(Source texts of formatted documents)
═══

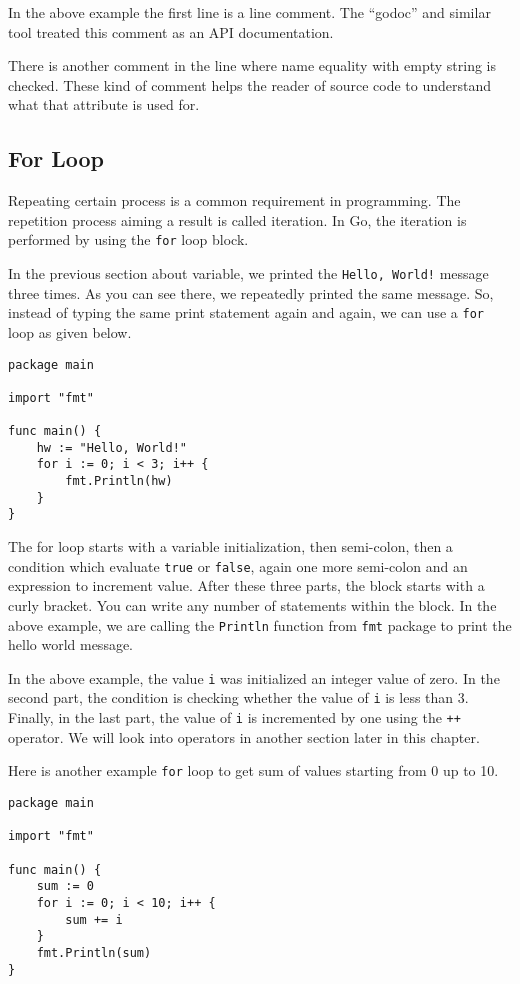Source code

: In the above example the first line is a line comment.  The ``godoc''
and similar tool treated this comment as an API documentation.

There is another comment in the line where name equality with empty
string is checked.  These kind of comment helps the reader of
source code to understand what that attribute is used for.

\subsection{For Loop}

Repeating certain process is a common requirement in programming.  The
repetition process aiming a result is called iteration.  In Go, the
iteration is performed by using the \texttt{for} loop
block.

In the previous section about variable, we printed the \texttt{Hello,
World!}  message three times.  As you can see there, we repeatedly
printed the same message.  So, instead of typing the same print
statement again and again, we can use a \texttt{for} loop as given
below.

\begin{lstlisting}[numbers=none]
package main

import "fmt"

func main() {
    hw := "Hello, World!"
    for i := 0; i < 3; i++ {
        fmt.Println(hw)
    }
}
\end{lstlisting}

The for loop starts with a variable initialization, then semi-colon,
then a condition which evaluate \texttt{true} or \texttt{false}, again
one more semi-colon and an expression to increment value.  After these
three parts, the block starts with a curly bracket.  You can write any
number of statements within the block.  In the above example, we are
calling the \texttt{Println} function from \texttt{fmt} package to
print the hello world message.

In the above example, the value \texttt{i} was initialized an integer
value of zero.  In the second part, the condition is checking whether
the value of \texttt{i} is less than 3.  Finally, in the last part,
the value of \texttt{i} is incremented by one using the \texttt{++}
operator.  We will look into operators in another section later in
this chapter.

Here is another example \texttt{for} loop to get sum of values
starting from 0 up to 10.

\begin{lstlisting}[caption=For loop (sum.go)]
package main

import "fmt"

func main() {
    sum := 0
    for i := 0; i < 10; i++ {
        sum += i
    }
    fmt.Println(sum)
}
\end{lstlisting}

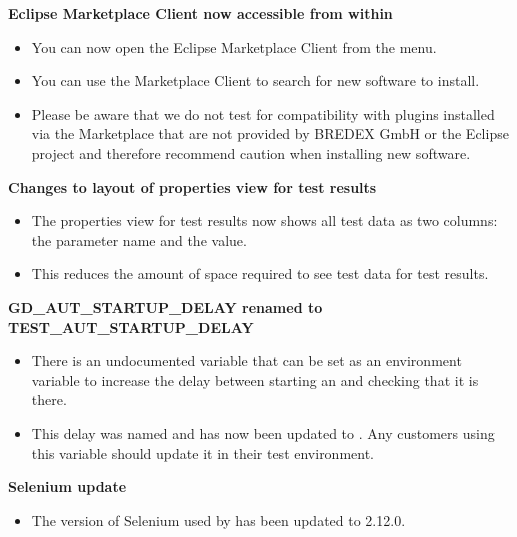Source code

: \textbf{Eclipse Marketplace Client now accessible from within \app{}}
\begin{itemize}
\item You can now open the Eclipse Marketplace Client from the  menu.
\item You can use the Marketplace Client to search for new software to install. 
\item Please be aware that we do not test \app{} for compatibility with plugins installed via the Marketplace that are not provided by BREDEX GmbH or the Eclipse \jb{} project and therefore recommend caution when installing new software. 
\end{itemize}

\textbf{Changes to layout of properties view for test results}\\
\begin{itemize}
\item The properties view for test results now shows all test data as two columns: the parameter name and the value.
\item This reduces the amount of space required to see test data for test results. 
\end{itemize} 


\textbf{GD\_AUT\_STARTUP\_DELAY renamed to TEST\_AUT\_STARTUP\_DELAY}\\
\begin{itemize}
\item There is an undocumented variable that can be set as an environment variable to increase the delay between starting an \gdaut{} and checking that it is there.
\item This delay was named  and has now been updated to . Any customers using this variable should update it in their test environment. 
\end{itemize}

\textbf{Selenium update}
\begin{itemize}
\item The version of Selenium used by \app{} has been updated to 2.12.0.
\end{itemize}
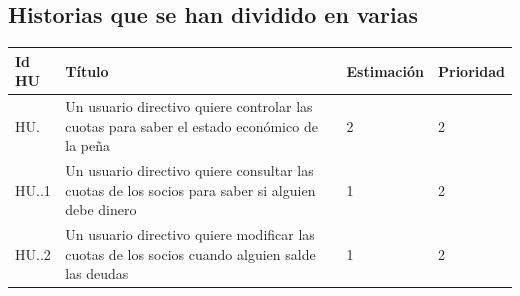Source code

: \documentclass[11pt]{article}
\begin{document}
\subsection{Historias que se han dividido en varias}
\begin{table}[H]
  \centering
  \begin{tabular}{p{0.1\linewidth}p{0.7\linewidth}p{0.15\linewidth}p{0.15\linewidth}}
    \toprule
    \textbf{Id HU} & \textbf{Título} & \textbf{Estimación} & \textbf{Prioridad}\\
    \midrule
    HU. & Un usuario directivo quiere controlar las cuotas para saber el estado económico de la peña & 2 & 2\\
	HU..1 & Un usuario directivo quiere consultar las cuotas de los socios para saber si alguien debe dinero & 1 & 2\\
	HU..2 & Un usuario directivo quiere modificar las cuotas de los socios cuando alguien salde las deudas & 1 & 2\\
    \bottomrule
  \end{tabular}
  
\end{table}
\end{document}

═══

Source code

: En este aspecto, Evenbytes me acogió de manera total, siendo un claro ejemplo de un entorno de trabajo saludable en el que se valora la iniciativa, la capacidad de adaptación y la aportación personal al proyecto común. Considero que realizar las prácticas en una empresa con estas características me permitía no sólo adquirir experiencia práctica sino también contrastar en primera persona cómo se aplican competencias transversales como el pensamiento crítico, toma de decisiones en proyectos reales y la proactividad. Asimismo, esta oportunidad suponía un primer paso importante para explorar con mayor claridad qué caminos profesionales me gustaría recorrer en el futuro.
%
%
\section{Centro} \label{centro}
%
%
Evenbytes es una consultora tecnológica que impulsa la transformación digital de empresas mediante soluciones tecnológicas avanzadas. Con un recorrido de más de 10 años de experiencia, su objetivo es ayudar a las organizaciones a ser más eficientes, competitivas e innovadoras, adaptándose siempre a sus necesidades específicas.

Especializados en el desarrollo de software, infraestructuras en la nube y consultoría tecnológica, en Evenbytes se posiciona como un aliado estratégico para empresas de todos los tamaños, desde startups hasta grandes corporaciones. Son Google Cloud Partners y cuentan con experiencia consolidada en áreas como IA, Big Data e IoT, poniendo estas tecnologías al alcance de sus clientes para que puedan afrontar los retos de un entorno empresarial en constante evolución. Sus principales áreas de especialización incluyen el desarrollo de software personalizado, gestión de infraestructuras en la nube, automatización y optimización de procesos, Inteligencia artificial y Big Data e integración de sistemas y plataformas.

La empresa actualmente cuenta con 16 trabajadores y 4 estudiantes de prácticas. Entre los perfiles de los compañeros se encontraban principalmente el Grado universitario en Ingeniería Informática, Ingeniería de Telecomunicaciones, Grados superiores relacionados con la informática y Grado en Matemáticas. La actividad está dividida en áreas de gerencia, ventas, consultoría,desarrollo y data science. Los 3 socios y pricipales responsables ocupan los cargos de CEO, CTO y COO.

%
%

═══

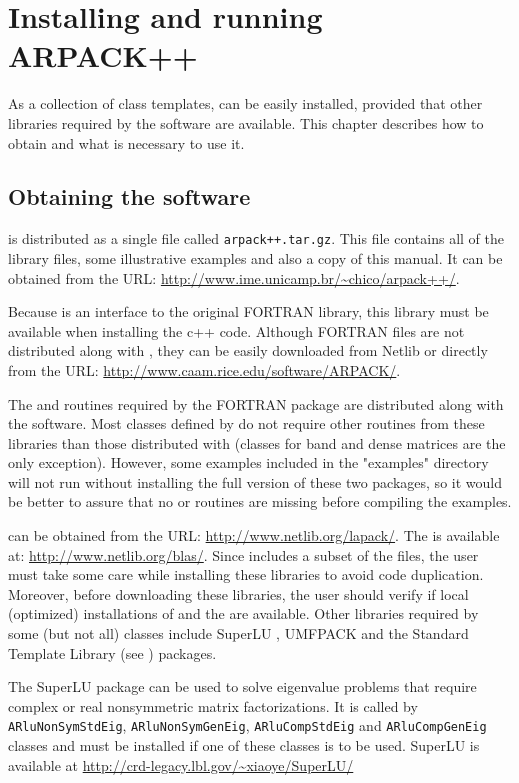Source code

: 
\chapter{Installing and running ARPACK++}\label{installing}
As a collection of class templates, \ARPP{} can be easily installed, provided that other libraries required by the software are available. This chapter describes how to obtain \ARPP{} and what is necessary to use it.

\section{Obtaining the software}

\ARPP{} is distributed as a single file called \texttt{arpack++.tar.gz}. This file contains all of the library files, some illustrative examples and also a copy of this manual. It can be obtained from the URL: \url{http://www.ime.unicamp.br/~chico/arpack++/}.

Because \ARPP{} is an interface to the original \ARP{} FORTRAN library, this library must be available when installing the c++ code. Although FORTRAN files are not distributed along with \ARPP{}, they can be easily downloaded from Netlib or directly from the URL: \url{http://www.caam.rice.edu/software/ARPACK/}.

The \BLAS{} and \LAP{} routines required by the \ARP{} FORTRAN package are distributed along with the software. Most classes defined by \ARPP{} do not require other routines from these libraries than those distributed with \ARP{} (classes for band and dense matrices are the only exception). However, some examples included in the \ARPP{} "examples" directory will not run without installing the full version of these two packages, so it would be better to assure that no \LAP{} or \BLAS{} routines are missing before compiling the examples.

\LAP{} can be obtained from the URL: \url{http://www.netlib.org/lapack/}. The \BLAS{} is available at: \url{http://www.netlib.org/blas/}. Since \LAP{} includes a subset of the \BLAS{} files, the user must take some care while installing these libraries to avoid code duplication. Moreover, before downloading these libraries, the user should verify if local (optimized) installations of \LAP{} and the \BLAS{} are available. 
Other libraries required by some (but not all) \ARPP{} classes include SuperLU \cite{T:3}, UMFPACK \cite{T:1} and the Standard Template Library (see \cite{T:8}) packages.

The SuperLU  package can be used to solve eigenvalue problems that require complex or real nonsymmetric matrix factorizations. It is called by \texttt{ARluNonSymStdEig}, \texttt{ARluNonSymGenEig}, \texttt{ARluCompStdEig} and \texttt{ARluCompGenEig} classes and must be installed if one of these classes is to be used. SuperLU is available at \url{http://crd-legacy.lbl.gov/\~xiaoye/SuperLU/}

═══

* Task requirements
From the records above, copy only the lines starting with the line that holds "three parts, the" and going on through the line that holds "print the hello world message.", exactly as written.

* Exercise result
three parts, the block starts with a curly bracket.  You can write any
number of statements within the block.  In the above example, we are
calling the \texttt{Println} function from \texttt{fmt} package to
print the hello world message.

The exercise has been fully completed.